The desire to make love to influential Conservatives inflames the Government. Be they Chris Patten or Ken Clarke on the left or Mr Portillo on the right, it believes that co-opting them is a polite but effective way of devouring Tory hopes of a better future. I imagine that the former defence secretary, although flattered by the seduction, will resist being co-opted into the Blairite harem and refuse the Nato job should it come his way. Taking it would rule him out of regaining a seat at the next election. Without this, his prospects of a return to frontline domestic politics, let alone a leadership bid, would be negligible.

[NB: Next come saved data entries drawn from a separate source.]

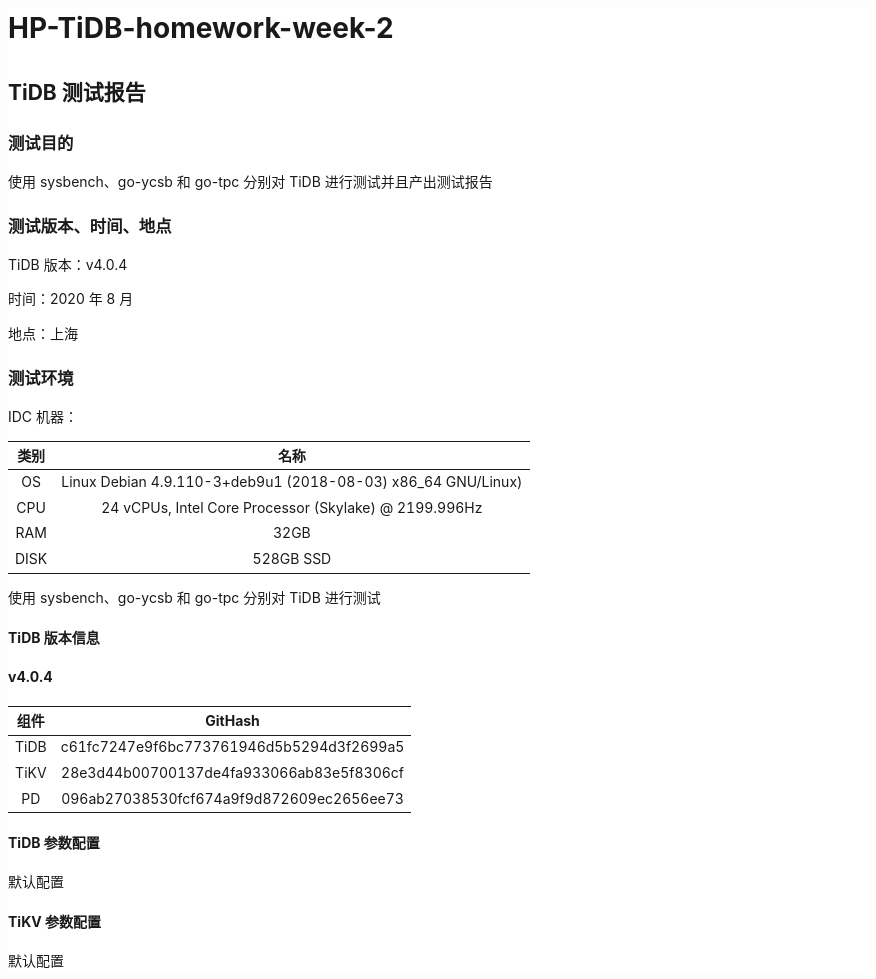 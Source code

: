 # HP-TiDB-homework-week-2
## TiDB 测试报告

### 测试目的

使用 sysbench、go-ycsb 和 go-tpc 分别对 TiDB 进行测试并且产出测试报告

### 测试版本、时间、地点

TiDB 版本：v4.0.4

时间：2020 年 8 月

地点：上海

### 测试环境

IDC 机器：

| 类别 | 名称 |
| :-: | :-: |
| OS | Linux Debian 4.9.110-3+deb9u1 (2018-08-03) x86_64 GNU/Linux) |
| CPU | 24 vCPUs, Intel Core Processor (Skylake) @ 2199.996Hz |
| RAM | 32GB |
| DISK | 528GB SSD |

使用 sysbench、go-ycsb 和 go-tpc 分别对 TiDB 进行测试
#### TiDB 版本信息

#### v4.0.4

| 组件 | GitHash |
| :-: | :-: |
| TiDB | c61fc7247e9f6bc773761946d5b5294d3f2699a5 |
| TiKV | 28e3d44b00700137de4fa933066ab83e5f8306cf |
| PD | 096ab27038530fcf674a9f9d872609ec2656ee73 |


#### TiDB 参数配置

默认配置

#### TiKV 参数配置

默认配置
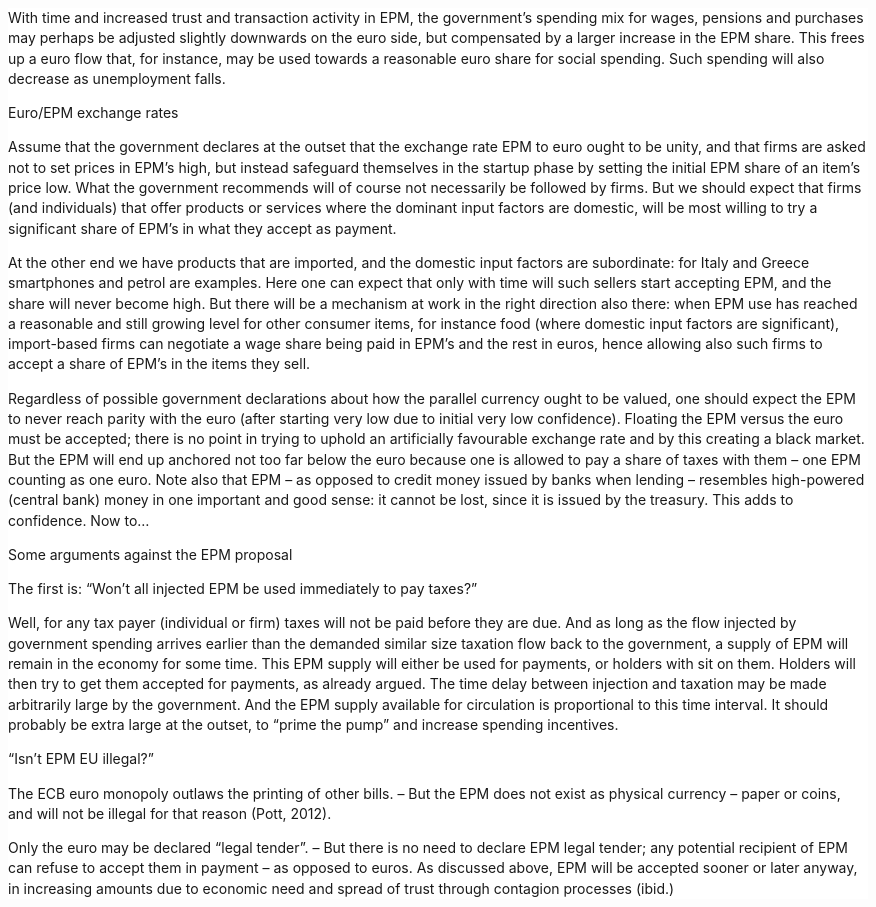 With time and increased trust and transaction activity in EPM, the government’s spending mix for wages, pensions and purchases may perhaps be adjusted slightly downwards on the euro side, but compensated by a larger increase in the EPM share. This frees up a euro flow that, for instance, may be used towards a reasonable euro share for social spending. Such spending will also decrease as unemployment falls.

     

  

Euro/EPM exchange rates

Assume that the government declares at the outset that the exchange rate EPM to euro ought to be unity, and that firms are asked not to set prices in EPM’s high, but instead safeguard themselves in the startup phase by setting the initial EPM share of an item’s price low. What the government recommends will of course not necessarily be followed by firms. But we should expect that firms (and individuals) that offer products or services where the dominant input factors are domestic, will be most willing to try a significant share of EPM’s in what they accept as payment.

At the other end we have products that are imported, and the domestic input factors are subordinate: for Italy and Greece smartphones and petrol are examples. Here one can expect that only with time will such sellers start accepting EPM, and the share will never become high. But there will be a mechanism at work in the right direction also there: when EPM use has reached a reasonable and still growing level for other consumer items, for instance food (where domestic input factors are significant), import-based firms can negotiate a wage share being paid in EPM’s and the rest in euros, hence allowing also such firms to accept a share of EPM’s in the items they sell.

Regardless of possible government declarations about how the parallel currency ought to be valued, one should expect the EPM to never reach parity with the euro (after starting very low due to initial very low confidence). Floating the EPM versus the euro must be accepted; there is no point in trying to uphold an artificially favourable exchange rate and by this creating a black market. But the EPM will end up anchored not too far below the euro because one is allowed to pay a share of taxes with them – one EPM counting as one euro. Note also that EPM – as opposed to credit money issued by banks when lending – resembles high-powered (central bank) money in one important and good sense: it cannot be lost, since it is issued by the treasury. This adds to confidence. Now to…

Some arguments against the EPM proposal

The first is: “Won’t all injected EPM be used immediately to pay taxes?”

Well, for any tax payer (individual or firm) taxes will not be paid before they are due. And as long as the flow injected by government spending arrives earlier than the demanded similar size taxation flow back to the government, a supply of EPM will remain in the economy for some time. This EPM supply will either be used for payments, or holders with sit on them. Holders will then try to get them accepted for payments, as already argued. The time delay between injection and taxation may be made arbitrarily large by the government. And the EPM supply available for circulation is proportional to this time interval. It should probably be extra large at the outset, to “prime the pump” and increase spending incentives.

“Isn’t EPM EU illegal?”

The ECB euro monopoly outlaws the printing of other bills. – But the EPM does not exist as physical currency – paper or coins, and will not be illegal for that reason (Pott, 2012).

Only the euro may be declared “legal tender”. – But there is no need to declare EPM legal tender; any potential recipient of EPM can refuse to accept them in payment – as opposed to euros. As discussed above, EPM will be accepted sooner or later anyway, in increasing amounts due to economic need and spread of trust through contagion processes (ibid.)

Anyway, Mr Portillo is enjoying himself rebuilding a public profile as the Right-but-Repulsive Tory of yesteryear who is turning out in adversity to be quite nice after all. Nicer or not, he remains a man who once sought to appropriate the SAS slogan, "Who Dares Wins" in a speech to Tory Party conference. Not his best calculation as it turned out. But the warrior instinct remains intact. He has just seen Mr Blair dare and win against the odds abroad. Mr Portillo will not be willing to settle for anything less than a grasp for the laurels of Tory leadership at home.